L’edizione odierna de “Il Giornale di Sicilia” si sofferma sull’arresto di Mimmo Russo.
La variante al piano regolatore del Comune di Palermo per far fiorire sul verde agricolo cemento e attività commerciali. In cambio posti di lavoro per alimentare il business di consensi elettorali. Un sistema deviato, fatto di favori e scorciatoie tecniche e burocratiche, su cui si sarebbe poggiata la fortuna elettorale di Girolamo «Mimmo» Russo, 69 anni, che per ben 21 anni consecutivi ha occupato saldamente uno scranno del consiglio comunale di Palazzo delle Aquile.
In realtà sono 40 gli anni se si considera anche il periodo in cui è stato anche consigliere di circoscrizione. Ieri all’alba Russo, esponente di Fratelli d’Italia già sospeso dal partito, è finito in carcere nell’ambito di un’inchiesta della Dda, la direzione distrettuale antimafia, con altri due uomini di spicco invece finiti ai domiciliari: Gregorio Marchese, 61 anni, figlio del boss Filippo soprannominato “Il milinciana”, e Achille Andò, 73 anni.
La triade costituì, secondo gli inquirenti, quello che viene definito un comitato d’affari. In un vortice di corruzione e malaffare, i voti sarebbero stati svenduti per un posto di lavoro o per qualche centinaio di euro. L’operazione dei carabinieri in particolare ha messo in evidenza come Russo fosse vicino a Cosa nostra. Era proprio a detenuti, boss e loro parenti strettissimi che il ras delle cooperative sociali e indiscusso «capo popolo» degli ex Pip, uno dei tanti bacini di precari in Sicilia, strizzava l’occhio e garantiva posti di lavoro e favori di ogni tipo.

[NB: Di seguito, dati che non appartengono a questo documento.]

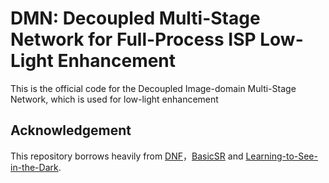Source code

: # DMN: Decoupled Multi-Stage Network for  Full-Process ISP Low-Light Enhancement
This is the official code for the Decoupled Image-domain Multi-Stage Network, which is used for low-light enhancement







## Acknowledgement



This repository borrows heavily from [DNF](https://github.com/Srameo/DNF)，[BasicSR](https://github.com/XPixelGroup/BasicSR) and [Learning-to-See-in-the-Dark](https://github.com/cchen156/Learning-to-See-in-the-Dark).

Questo grazie al fatto che avesse le mani in pasta dentro al Comune ma anche in un sindacato, in pratica tutto quel che gli serviva per tentare di accontentare chi di dovere e continuare a fare proseliti, in termini di consensi alle elezioni che nel tempo si sono succedute, in certi ambienti malavitosi. Proprio il suo ufficio che fungeva da Caf, in corso Scinà al Borgo Vecchio di Palermo, era diventato una sorta di quartier generale.
Qui infatti garantiva anche lo svolgimento di periodi di affidamento in prova ai servizi sociali, grazie ai quali otteneva la scarcerazione di soggetti appartenenti a Cosa nostra. Quel che viene fuori nell’inchiesta, partita nel 2022, è una catena di episodi dai risvolti inquietanti. Il sessantanovenne gestiva soldi ma anche buoni benzina, generi alimentari ed altre utilità che utilizzava proprio come merce di scambio per ottenere voti. Secondo gli inquirenti in questo modo riusciva ad acquistare consistenti pacchetti di voti dal suo corpo elettorale, in modo da cercare di avere una posizione dominane ad ogni elezione, sia comunale che regionale.